*WORK REQUEST*. Find the line with "## UpdateSite" in the entries below. Repeat it, every following line, and the line with "## UpdateTask", exactly and with nothing added.

*RECORDS SHOWN*.
● ● ●
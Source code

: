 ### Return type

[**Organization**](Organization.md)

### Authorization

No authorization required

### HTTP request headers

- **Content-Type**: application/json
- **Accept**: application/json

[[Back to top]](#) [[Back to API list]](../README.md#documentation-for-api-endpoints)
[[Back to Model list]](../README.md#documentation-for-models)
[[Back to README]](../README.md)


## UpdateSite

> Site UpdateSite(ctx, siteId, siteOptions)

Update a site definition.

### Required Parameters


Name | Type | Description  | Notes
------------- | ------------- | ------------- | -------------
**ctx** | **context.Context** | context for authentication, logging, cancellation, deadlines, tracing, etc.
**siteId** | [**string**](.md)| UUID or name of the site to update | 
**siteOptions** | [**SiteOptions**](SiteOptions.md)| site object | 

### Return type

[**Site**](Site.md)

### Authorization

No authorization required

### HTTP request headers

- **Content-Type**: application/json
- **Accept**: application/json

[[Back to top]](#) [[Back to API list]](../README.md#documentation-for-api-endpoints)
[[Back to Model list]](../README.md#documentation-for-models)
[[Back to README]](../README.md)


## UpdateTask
● ● ●
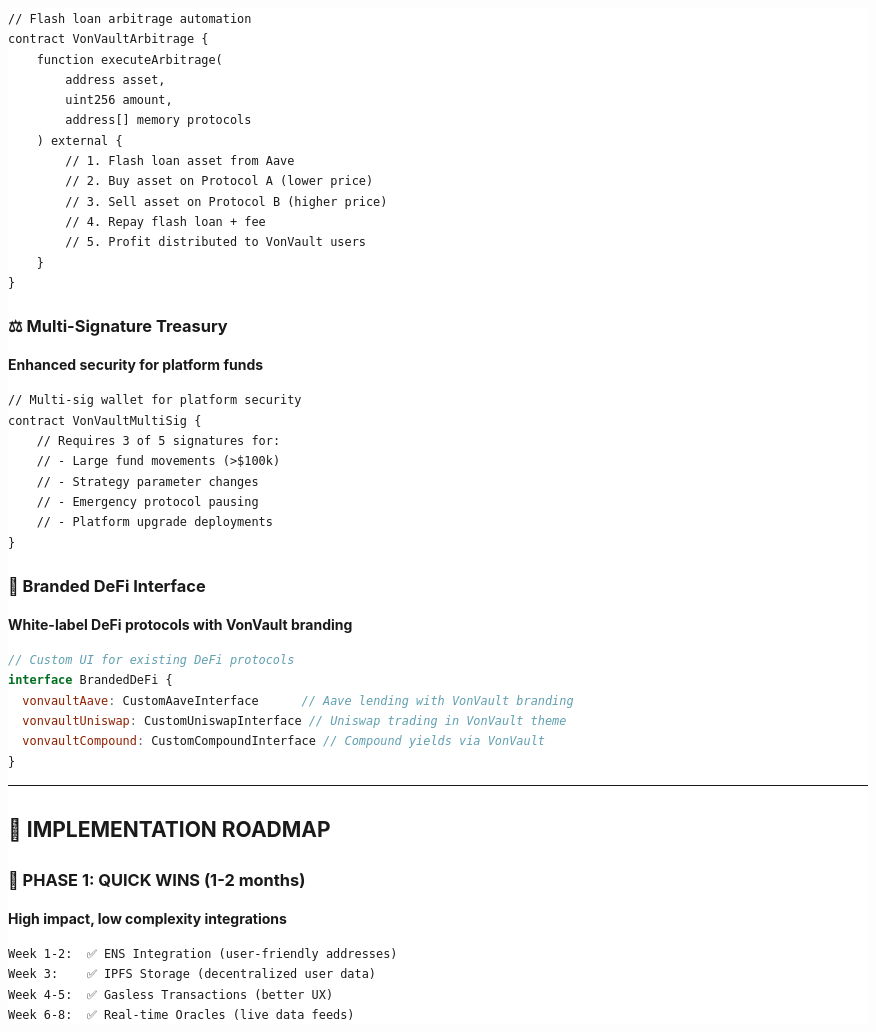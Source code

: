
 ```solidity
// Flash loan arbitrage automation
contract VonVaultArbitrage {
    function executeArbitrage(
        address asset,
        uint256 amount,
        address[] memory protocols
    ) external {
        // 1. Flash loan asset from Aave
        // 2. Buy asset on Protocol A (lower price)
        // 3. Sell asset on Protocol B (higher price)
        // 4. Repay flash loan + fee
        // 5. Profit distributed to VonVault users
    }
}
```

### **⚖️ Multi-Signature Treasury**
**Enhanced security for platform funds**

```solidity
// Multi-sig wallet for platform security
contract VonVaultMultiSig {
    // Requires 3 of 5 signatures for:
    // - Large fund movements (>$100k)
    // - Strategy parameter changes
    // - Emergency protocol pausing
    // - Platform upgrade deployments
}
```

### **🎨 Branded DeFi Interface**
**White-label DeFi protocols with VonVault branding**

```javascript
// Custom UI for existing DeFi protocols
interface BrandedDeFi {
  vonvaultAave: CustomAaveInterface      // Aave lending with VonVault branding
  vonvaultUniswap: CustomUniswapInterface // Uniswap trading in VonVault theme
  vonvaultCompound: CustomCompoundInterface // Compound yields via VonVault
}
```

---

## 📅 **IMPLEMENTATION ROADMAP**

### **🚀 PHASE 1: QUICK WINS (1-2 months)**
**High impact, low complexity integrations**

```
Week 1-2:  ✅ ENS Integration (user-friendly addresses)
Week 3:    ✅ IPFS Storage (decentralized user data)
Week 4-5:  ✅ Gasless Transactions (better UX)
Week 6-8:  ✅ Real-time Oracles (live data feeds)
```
● ● ●
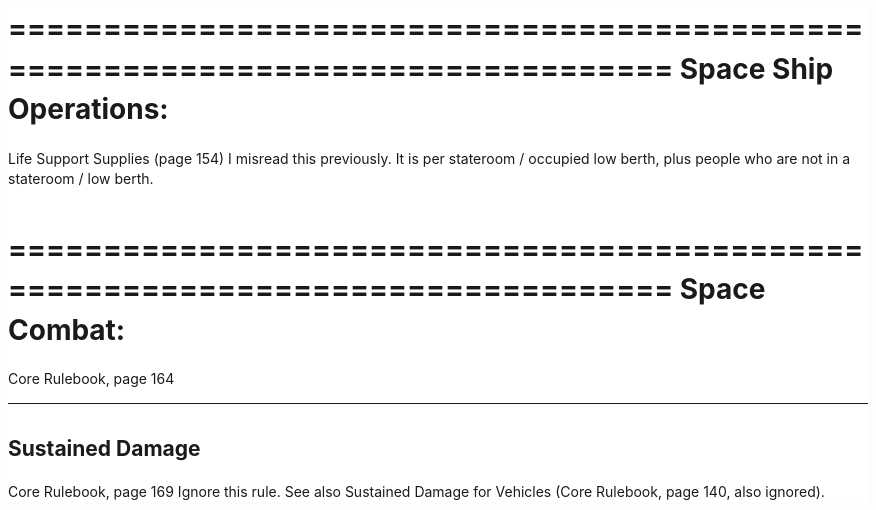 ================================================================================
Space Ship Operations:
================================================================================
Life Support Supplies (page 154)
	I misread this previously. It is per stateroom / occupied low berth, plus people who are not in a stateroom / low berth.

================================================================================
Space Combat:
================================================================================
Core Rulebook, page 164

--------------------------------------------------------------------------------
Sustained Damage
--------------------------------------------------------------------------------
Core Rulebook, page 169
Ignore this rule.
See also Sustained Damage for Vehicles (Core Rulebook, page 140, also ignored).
● ● ●
*TASK SOLUTION*.
## UpdateSite

> Site UpdateSite(ctx, siteId, siteOptions)

Update a site definition.

### Required Parameters


Name | Type | Description  | Notes
------------- | ------------- | ------------- | -------------
**ctx** | **context.Context** | context for authentication, logging, cancellation, deadlines, tracing, etc.
**siteId** | [**string**](.md)| UUID or name of the site to update | 
**siteOptions** | [**SiteOptions**](SiteOptions.md)| site object | 

### Return type

[**Site**](Site.md)

### Authorization

No authorization required

### HTTP request headers

- **Content-Type**: application/json
- **Accept**: application/json

[[Back to top]](#) [[Back to API list]](../README.md#documentation-for-api-endpoints)
[[Back to Model list]](../README.md#documentation-for-models)
[[Back to README]](../README.md)


## UpdateTask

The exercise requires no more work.